Daniel Defoe, Robinson Crusoe
Publiziert von Manesse, Bibliothek der Weltliteratur, 1957
Die „seltsamen und überraschenden“ Abenteuer des Robinson Crusoe, der auf einer abgelegenen Insel vor Südamerika strandet und dort 28 Jahre lang fast alleine lebt, dürften den meisten Lesern bekannt sein. Daniel Defoes Werk, das häufig als erster englischer Roman bezeichnet wird, erlebte unmittelbar nach seiner Erstveröffentlichung 1719 einen großen Erfolg, der bis heute anhält. Die Abenteuer Crusoes und seines zeitweiligen Begleiters Freitag haben über die Jahre einen Bekanntheitsgrad erreicht, der ihnen einen festen Platz in vielen Bücherregalen zuweisen dürfte. Die englische Literatur benennt sogar ein ganzes Genre nach dem einflussreichen Werk (die „Robinsonade“) und auch Hollywood zollt dem Stoff in Filmen wie „Cast Away – Verschollen“ oder der Fernsehserie „Lost“ Respekt.
Die Geschichte wirft viele grundsätzliche Fragen über das menschlichen Dasein auf: Ist der Mensch von Natur aus gut? Dient die Gesellschaft dem Schutz des Menschen oder verdirbt sie ihn? Philosophische Debatten lassen sich an Defoes Werk genauso aufmachen wie die Problematik des Kolonialismus, die sich in Robinsons Auseinandersetzungen mit Freitag und den Eingeborenen widerspiegeln.
Aber ein anderer, mindestens ebenso spannender Aspekt an Robinson Crusoes Geschichte ist das Szenario des Menschen vor, bzw. außerhalb einer etablierten Gesellschaft: Ein Mann, eine Insel und kein existierendes Wirtschaftssystem. Was passiert mit dem Menschen, wenn er völlig auf sich allein gestellt ist, weit entfernt von jedweder Zivilisation? In diesem fiktiven Szenario baut sich Robinson nach und nach seine eigene Wirtschaft auf, indem er beispielsweise das vorgefundene Land – ganz wortwörtlich – bewirtschaftet.
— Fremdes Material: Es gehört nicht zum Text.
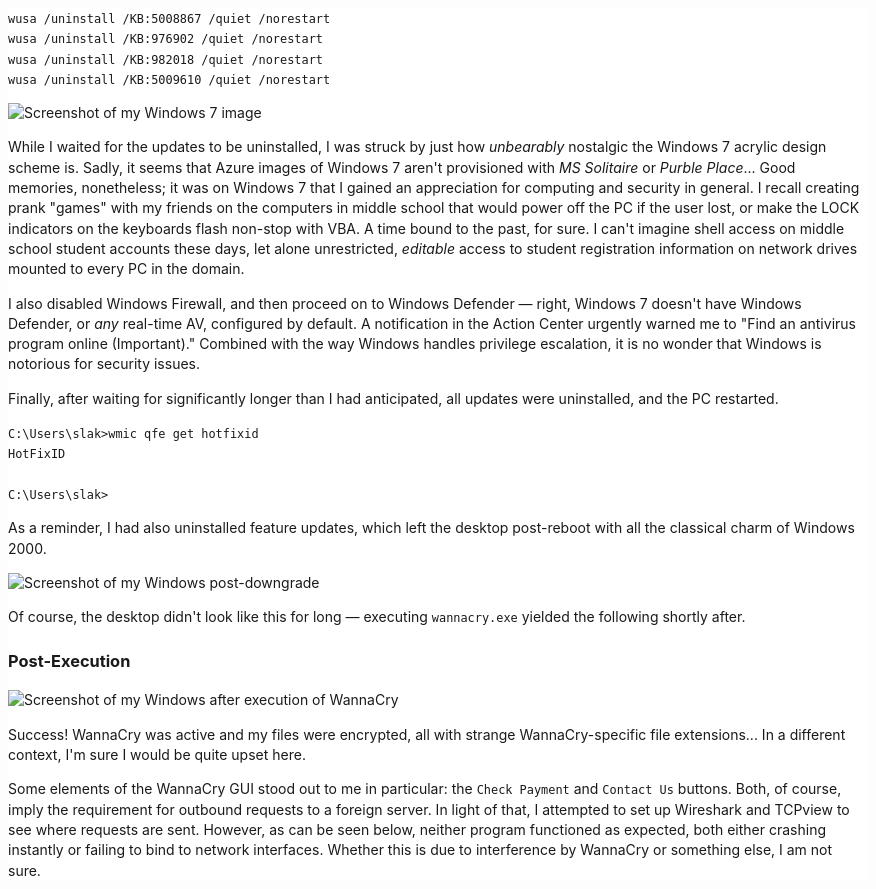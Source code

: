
 ```batch
wusa /uninstall /KB:5008867 /quiet /norestart 
wusa /uninstall /KB:976902 /quiet /norestart 
wusa /uninstall /KB:982018 /quiet /norestart 
wusa /uninstall /KB:5009610 /quiet /norestart 
```

![Screenshot of my Windows 7 image](/posts/fishing-for-malware-3-1.png)

While I waited for the updates to be uninstalled, I was struck by just how *unbearably* nostalgic the Windows 7 acrylic design scheme is. Sadly, it seems that Azure images of Windows 7 aren't provisioned with *MS Solitaire* or *Purble Place*... Good memories, nonetheless; it was on Windows 7 that I gained an appreciation for computing and security in general. I recall creating prank "games" with my friends on the computers in middle school that would power off the PC if the user lost, or make the LOCK indicators on the keyboards flash non-stop with VBA. A time bound to the past, for sure. I can't imagine shell access on middle school student accounts these days, let alone unrestricted, *editable* access to student registration information on network drives mounted to every PC in the domain.

I also disabled Windows Firewall, and then proceed on to Windows Defender — right, Windows 7 doesn't have Windows Defender, or *any* real-time AV, configured by default. A notification in the Action Center urgently warned me to "Find an antivirus program online (Important)." Combined with the way Windows handles privilege escalation, it is no wonder that Windows is notorious for security issues.

Finally, after waiting for significantly longer than I had anticipated, all updates were uninstalled, and the PC restarted.

```batch
C:\Users\slak>wmic qfe get hotfixid
HotFixID

C:\Users\slak>
```

As a reminder, I had also uninstalled feature updates, which left the desktop post-reboot with all the classical charm of Windows 2000.

![Screenshot of my Windows post-downgrade](/posts/fishing-for-malware-3-2.png)

Of course, the desktop didn't look like this for long — executing `wannacry.exe` yielded the following shortly after.

### Post-Execution

![Screenshot of my Windows after execution of WannaCry](/posts/fishing-for-malware-3-3.png)

Success! WannaCry was active and my files were encrypted, all with strange WannaCry-specific file extensions... In a different context, I'm sure I would be quite upset here.

Some elements of the WannaCry GUI stood out to me in particular: the `Check Payment` and `Contact Us` buttons. Both, of course, imply the requirement for outbound requests to a foreign server. In light of that, I attempted to set up Wireshark and TCPview to see where requests are sent. However, as can be seen below, neither program functioned as expected, both either crashing instantly or failing to bind to network interfaces. Whether this is due to interference by WannaCry or something else, I am not sure.
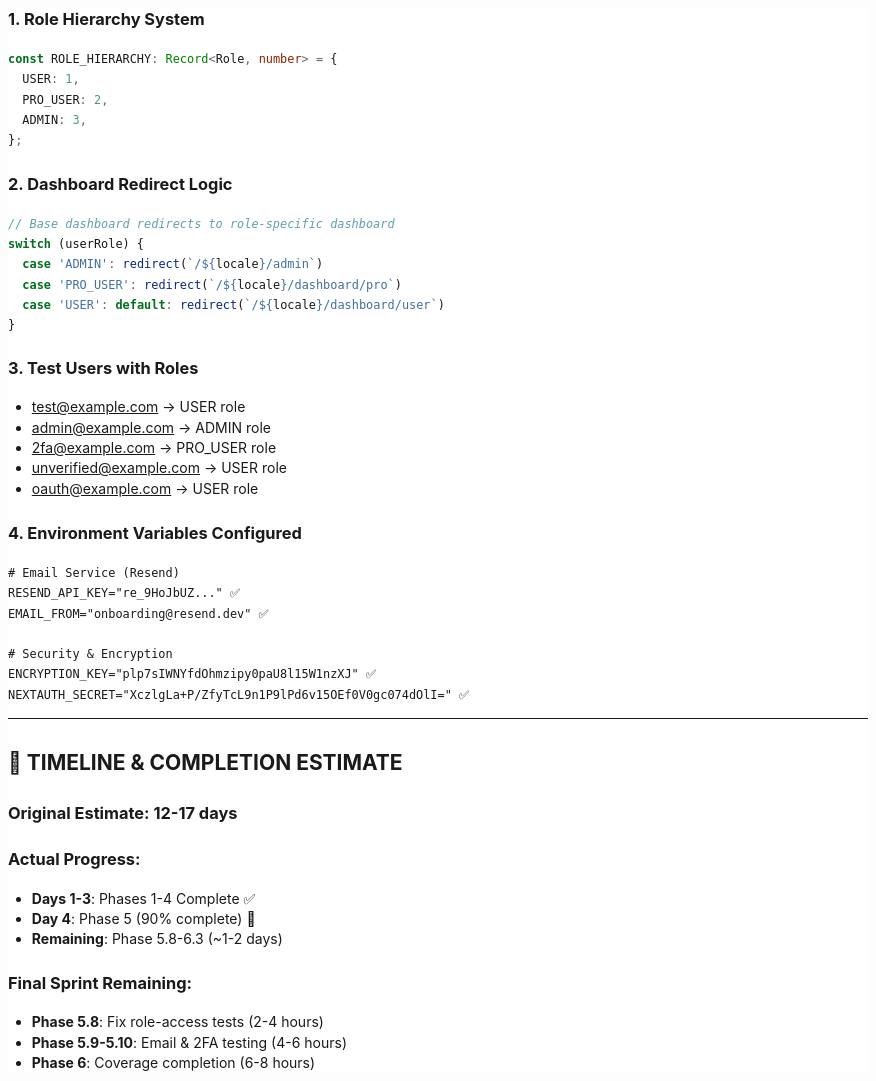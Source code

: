 ### **1. Role Hierarchy System**
```typescript
const ROLE_HIERARCHY: Record<Role, number> = {
  USER: 1,
  PRO_USER: 2, 
  ADMIN: 3,
};
```

### **2. Dashboard Redirect Logic**
```typescript
// Base dashboard redirects to role-specific dashboard
switch (userRole) {
  case 'ADMIN': redirect(`/${locale}/admin`)
  case 'PRO_USER': redirect(`/${locale}/dashboard/pro`)
  case 'USER': default: redirect(`/${locale}/dashboard/user`)
}
```

### **3. Test Users with Roles**
- test@example.com → USER role
- admin@example.com → ADMIN role  
- 2fa@example.com → PRO_USER role
- unverified@example.com → USER role
- oauth@example.com → USER role

### **4. Environment Variables Configured**
```env
# Email Service (Resend)
RESEND_API_KEY="re_9HoJbUZ..." ✅
EMAIL_FROM="onboarding@resend.dev" ✅

# Security & Encryption
ENCRYPTION_KEY="plp7sIWNYfdOhmzipy0paU8l15W1nzXJ" ✅
NEXTAUTH_SECRET="XczlgLa+P/ZfyTcL9n1P9lPd6v15OEf0V0gc074dOlI=" ✅
```

---

## 📅 **TIMELINE & COMPLETION ESTIMATE**

### **Original Estimate**: 12-17 days
### **Actual Progress**: 
- **Days 1-3**: Phases 1-4 Complete ✅
- **Day 4**: Phase 5 (90% complete) 🔄
- **Remaining**: Phase 5.8-6.3 (~1-2 days)

### **Final Sprint Remaining**:
- **Phase 5.8**: Fix role-access tests (2-4 hours)
- **Phase 5.9-5.10**: Email & 2FA testing (4-6 hours)
- **Phase 6**: Coverage completion (6-8 hours)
Die Vorstellung eines solchen wirtschaftlichen Mikrokosmos wurde von verschiedenen Wirtschaftstheoretikern immer wieder aufgegriffen, sogar von Karl Marx in „Das Kapital“. Er führt Robinson als grundsätzlich positives Beispiel der Warenproduktion an, da er ein sehr viel unmittelbares Verhältnis zu seinen Arbeits- und Produktionsverhältnissen hat als wir es heute kennen. Er kann beispielsweise täglich selbst entscheiden wie viele Arbeitsstunden er leistet und wie viele Stunden Freizeit er haben will. Zudem produziert er ausschließlich Dinge, die einen direkten Nutzwert für ihn haben.
Aus einem anderen Blickwinkel betrachtet bietet sich kein ganz so positives Bild. Robinson kann auch als eine Art früher homo oeconomicus betrachtet werden, der alles in seiner Umgebung, Menschen inbegriffen, ausschließlich nach ihrem Nutzwert für ihn beurteilt, womit auch Sklavenhandel zu einer Kosten-Nutzen Frage wird.
Ein Merkmal einflussreicher literarischer Werke ist ihre Fähigkeit grundsätzliche Fragen über Mensch und Gesellschaft aufzuwerfen. Dass Robinson Crusoe genau dies vermag trägt sicherlich dazu bei, dass der Roman die Jahrhunderte überdauert hat und auch heute noch gelesen wird.